Is slicing + assign numpy equivalent to a for loop in C?

Question

When we do, with numpy (in Python):

my_array[::4] = 0

is it:

for (int i = 0; i < my_array_size; i += 4) {
    my_array[i] = 0;
}

in C?

Or is there SIMD done by numpy?

If so, what are actual cases where rewriting Python code in C is useful, since I wouldn't expect anyone (unless they have a lot of knowledge) to be able to do SIMD manually in C (or C++ for that matter)?

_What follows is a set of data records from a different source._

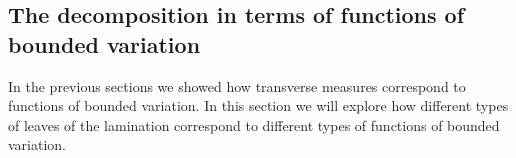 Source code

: \documentclass{ip-journal}
\theoremstyle{definition}
\newenvironment{linebundle}%
{{\sc Proof of Theorem~\ref{conversetomeasure}.}}%
{{\sc q.e.d.} \\}
\numberwithin{equation}{section}
\newcommand{\R}{\mathbb R}
\begin{document}
%
% 
% 

\subsection{The decomposition in terms of functions of bounded variation}
In the previous sections we showed how transverse measures  correspond to  functions of bounded variation. In this section we will explore how different types of leaves of the lamination correspond to different types of functions of bounded variation. 
\end{document}
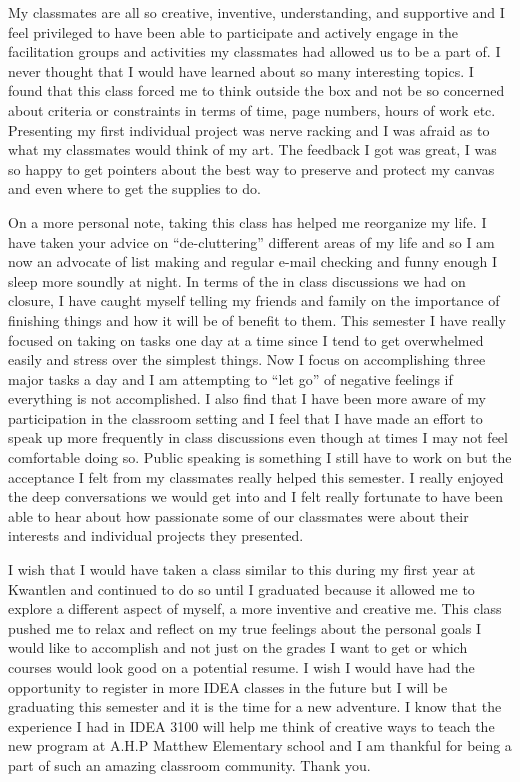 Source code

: \documentclass[letterpaper,10pt,headsepline]{scrreprt}
\begin{document}
My classmates are all so creative, inventive, understanding, and supportive and I feel privileged to have been able to participate and actively engage in the facilitation groups and activities my classmates had allowed us to be a part of. I never thought that I would have learned about so many interesting topics. I found that this class forced me to think outside the box and not be so concerned about criteria or constraints in terms of time, page numbers, hours of work etc. Presenting my first individual project was nerve racking and I was afraid as to what my classmates would think of my art. The feedback I got was great, I was so happy to get pointers about the best way to preserve and protect my canvas and even where to get the supplies to do.

On a more personal note, taking this class has helped me reorganize my life. I have taken your advice on “de-cluttering” different areas of my life and so I am now an advocate of list making and regular e-mail checking and funny enough I sleep more soundly at night. In terms of the in class discussions we had on closure, I have caught myself telling my friends and family on the importance of finishing things and how it will be of benefit to them. This semester I have really focused on taking on tasks one day at a time since I tend to get overwhelmed easily and stress over the simplest things. Now I focus on accomplishing three major tasks a day and I am attempting to “let go” of negative feelings if everything is not accomplished. I also find that I have been more aware of my participation in the classroom setting and I feel that I have made an effort to speak up more frequently in class discussions even though at times I may not feel comfortable doing so. Public speaking is something I still have to work on but the acceptance I felt from my classmates really helped this semester. I really enjoyed the deep conversations we would get into and I felt really fortunate to have been able to hear about how passionate some of our classmates were about their interests and individual projects they presented.

I wish that I would have taken a class similar to this during my first year at Kwantlen and continued to do so until I graduated because it allowed me to explore a different aspect of myself, a more inventive and creative me. This class pushed me to relax and reflect on my true feelings about the personal goals I would like to accomplish and not just on the grades I want to get or which courses would look good on a potential resume. I wish I would have had the opportunity to register in more IDEA classes in the future but I will be graduating this semester and it is the time for a new adventure. I know that the experience I had in IDEA 3100 will help me think of creative ways to teach the new program at A.H.P Matthew Elementary school and I am thankful for being a part of such an amazing classroom community. Thank you.
\end{document}
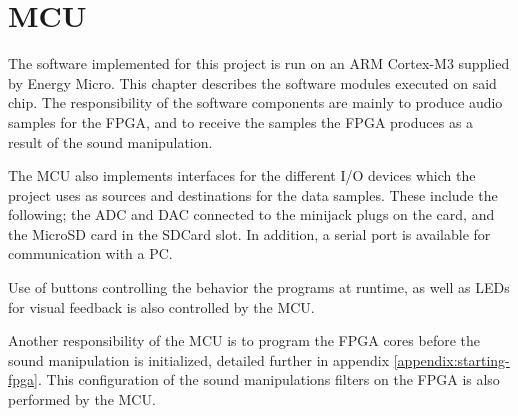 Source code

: \clearpage
\section{MCU} \label{section:mcu}

The software implemented for this project is run on an ARM Cortex-M3 supplied by Energy Micro. This chapter describes the
software modules executed on said chip. The responsibility of the software
components are mainly to produce audio samples for the FPGA, and to receive the
samples the FPGA produces as a result of the sound manipulation.

The MCU also implements interfaces for the different I/O devices which the
project uses as sources and destinations for the data samples. These include the
following; the ADC and DAC connected to the minijack plugs on the card, and the
MicroSD card in the SDCard slot. In addition, a serial port is available for
communication with a PC.

Use of buttons controlling the behavior the programs at runtime, as well as LEDs
for visual feedback is also controlled by the MCU.

Another responsibility of the MCU is to program the FPGA cores before the sound
manipulation is initialized, detailed further in appendix
\ref{appendix:starting-fpga}. This configuration of the sound manipulations
filters on the FPGA is also performed by the MCU.





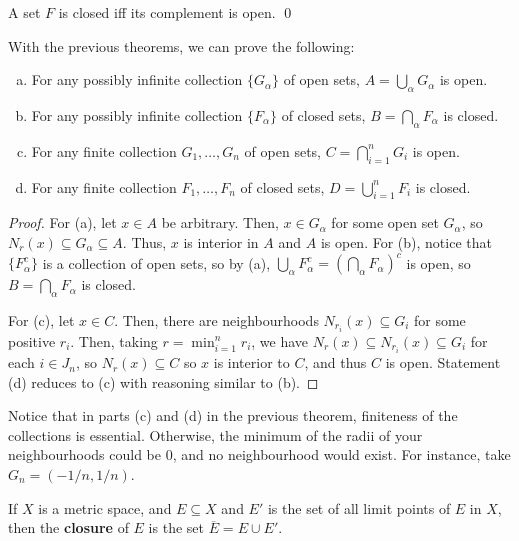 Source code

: \begin{corollary}
A set $F$ is closed iff its complement is open. \qed
\end{corollary}

\begin{theorem}
With the previous theorems, we can prove the following:
\begin{enumerate}[(a)]
\item For any possibly infinite collection $\{G_\alpha\}$ of open sets, $A = \bigcup_\alpha G_\alpha$ is open.

\item For any possibly infinite collection $\{F_\alpha\}$ of closed sets, $B = \bigcap_\alpha F_\alpha$ is closed.

\item For any finite collection $G_1, \dotsc, G_n$ of open sets, $C = \bigcap_{i=1}^{n} G_i$ is open.

\item For any finite collection $F_1, \dotsc, F_n$ of closed sets, $D = \bigcup_{i=1}^{n} F_i$ is closed.
\end{enumerate}

\begin{proof}
For (a), let $x \in A$ be arbitrary. Then, $x \in G_\alpha$ for some open set $G_\alpha$, so $N_r(x) \subseteq G_\alpha \subseteq A$. Thus, $x$ is interior in $A$ and $A$ is open. For (b), notice that $\{F_\alpha^c\}$ is a collection of open sets, so by (a), $\bigcup_\alpha F_\alpha^c = \left(\bigcap_\alpha F_\alpha\right)^c$ is open, so $B = \bigcap_\alpha F_\alpha$ is closed.

For (c), let $x \in C$. Then, there are neighbourhoods $N_{r_i}(x) \subseteq G_i$ for some positive $r_i$. Then, taking $r = \min_{i=1}^{n} r_i$, we have $N_r(x) \subseteq N_{r_i}(x) \subseteq G_i$ for each $i \in J_n$, so $N_r(x) \subseteq C$ so $x$ is interior to $C$, and thus $C$ is open. Statement (d) reduces to (c) with reasoning similar to (b).
\end{proof}
\end{theorem}

Notice that in parts (c) and (d) in the previous theorem, finiteness of the collections is essential. Otherwise, the minimum of the radii of your neighbourhoods could be 0, and no neighbourhood would exist. For instance, take $G_n = (-1/n, 1/n)$.

\begin{definition}
If $X$ is a metric space, and $E \subseteq X$ and $E'$ is the set of all limit points of $E$ in $X$, then the \textbf{closure} of $E$ is the set $\overline{E} = E \cup E'$. 
\end{definition}

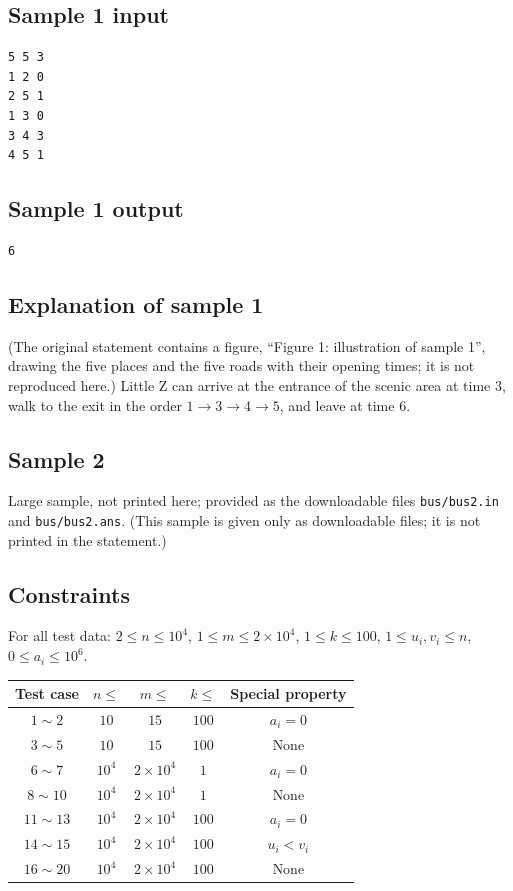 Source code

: \documentclass[11pt]{article}
\begin{document}
\subsection*{Sample 1 input}

\begin{verbatim}
5 5 3
1 2 0
2 5 1
1 3 0
3 4 3
4 5 1
\end{verbatim}

\subsection*{Sample 1 output}

\begin{verbatim}
6
\end{verbatim}

\subsection*{Explanation of sample 1}

(The original statement contains a figure, ``Figure 1: illustration of
sample 1'', drawing the five places and the five roads with their opening
times; it is not reproduced here.)
Little Z can arrive at the entrance of the scenic area at time $3$,
walk to the exit in the order $1 \to 3 \to 4 \to 5$,
and leave at time $6$.

\subsection*{Sample 2}

Large sample, not printed here;
provided as the downloadable files \texttt{bus/bus2.in} and \texttt{bus/bus2.ans}.
(This sample is given only as downloadable files; it is not printed in the
statement.)

\subsection*{Constraints}

For all test data: $2 \le n \le 10^4$, $1 \le m \le 2 \times 10^4$,
$1 \le k \le 100$, $1 \le u_i, v_i \le n$, $0 \le a_i \le 10^6$.

\begin{center}
\begin{tabular}{ccccc}
\toprule
Test case & $n \le$ & $m \le$ & $k \le$ & Special property \\
\midrule
$1 \sim 2$ & $10$ & $15$ & $100$ & $a_i = 0$ \\
$3 \sim 5$ & $10$ & $15$ & $100$ & None \\
$6 \sim 7$ & $10^4$ & $2 \times 10^4$ & $1$ & $a_i = 0$ \\
$8 \sim 10$ & $10^4$ & $2 \times 10^4$ & $1$ & None \\
$11 \sim 13$ & $10^4$ & $2 \times 10^4$ & $100$ & $a_i = 0$ \\
$14 \sim 15$ & $10^4$ & $2 \times 10^4$ & $100$ & $u_i < v_i$ \\
$16 \sim 20$ & $10^4$ & $2 \times 10^4$ & $100$ & None \\
\bottomrule
\end{tabular}
\end{center}
\end{document}
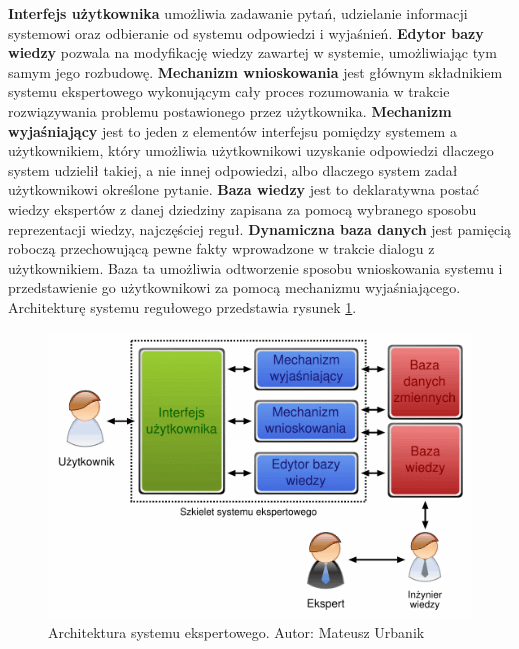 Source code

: \textbf{Interfejs użytkownika} umożliwia zadawanie pytań, udzielanie informacji systemowi oraz odbieranie od systemu odpowiedzi i wyjaśnień.
\textbf{Edytor bazy wiedzy} pozwala na modyfikację wiedzy zawartej w systemie, umożliwiając tym samym jego rozbudowę.
\textbf{Mechanizm wnioskowania} jest głównym składnikiem systemu ekspertowego wykonującym cały proces rozumowania w trakcie rozwiązywania problemu postawionego przez użytkownika.
\textbf{Mechanizm wyjaśniający} jest to jeden z elementów interfejsu pomiędzy systemem a użytkownikiem, który umożliwia użytkownikowi uzyskanie odpowiedzi dlaczego system udzielił takiej, a nie innej odpowiedzi, albo dlaczego system zadał użytkownikowi określone pytanie.
\textbf{Baza wiedzy} jest to deklaratywna postać wiedzy ekspertów z danej dziedziny zapisana za pomocą wybranego sposobu reprezentacji wiedzy, najczęściej reguł.
\textbf{Dynamiczna baza danych} jest pamięcią roboczą przechowującą pewne fakty wprowadzone w trakcie dialogu z użytkownikiem. Baza ta umożliwia odtworzenie sposobu wnioskowania systemu i przedstawienie go użytkownikowi za pomocą mechanizmu wyjaśniającego\cite{martyniuk_ekspertowe}.
Architekturę systemu regułowego przedstawia rysunek \ref{img:rysunek_expert}.
\begin{figure}[!ht]
\centering	
\includegraphics[scale=0.5]{images/expert-system}
\caption[Rysunek przedstawiający model architektury systemu ekspertowego]{Architektura systemu ekspertowego. Autor: Mateusz Urbanik}
\label{img:rysunek_expert}
\end{figure}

I'm asking this question because I can't make the Sieve of Eratosthenes significantly faster on C than on Python and I was curious as to why. Here are my implementations (Jérôme Richard suggested using bits instead of bytes for the boolean array which is a good idea):

#include <stdlib.h>
#include <stdbool.h>
#include <math.h>
#include <stdint.h>

typedef struct
{
    int *primes;
    int size;
} Result;

Result EratosthenesSieveC(int n)
{
    uint8_t *nbs = (uint8_t *)malloc((n + 1) / 8 + 1);
    int i, j, count = 0;
    double limit = sqrt(n);

    // Initialize the array with true everywhere except for 0 and 1
    nbs[0] = nbs[1] = false;
    for (i = 2; i <= n; i++)
    {
        nbs[i / 8] |= 1 << (i % 8);
    }

    // Apply the Sieve of Eratosthenes algorithm
    for (i = 2; i <= limit; i++)
    {
        if (nbs[i / 8] & (1 << (i % 8)))
        {
            for (j = i * i; j <= n; j += i)
            {
                if (nbs[j / 8] & (1 << (j % 8)))
                {
                    nbs[j / 8] &= ~(1 << (j % 8));
                    count++; // how many numbers are not prime
                }
            }
        }
    }

    // Allocate memory for the array of primes
    int *primes = (int *)malloc((n + 1 - count - 2) * sizeof(int));

    // Store the prime numbers in the 'primes' array
    int index = 0;
    for (i = 2; i <= n; i++)
    {
        if (nbs[i / 8] & (1 << (i % 8)))
        {
            primes[index++] = i;
        }
    }

    // Free the memory used by the 'nbs' array
    free(nbs);

    Result result;
    result.primes = primes;
    result.size = n - count - 1;

    return result;  // Note: I never really deallocate the memory of result which might be causing memory leaks??
}

Numpy:

def EratosthenesSieveFullNumpy(n):
    nbs = np.ones(n+1, dtype=bool)
    nbs[:2] = 0
    for i in range(2, int(n**0.5)+1):
        if nbs[i]:
            nbs[i*i::i] = 0
    return np.where(nbs)[0]

It's worth noting this implementation is really bad:

def EratosthenesSieveNumpy(n):
    nbs = np.ones(n+1, dtype=bool)
    nbs[:2] = 0
    for i in range(2, int(n**0.5)+1):
        if nbs[i]:
            for j in range(i*i, n+1, i):
                nbs[j] = 0
    return np.where(nbs)[0]

Which is why I suspected SIMD to be the reason why I couldn't make my C code faster.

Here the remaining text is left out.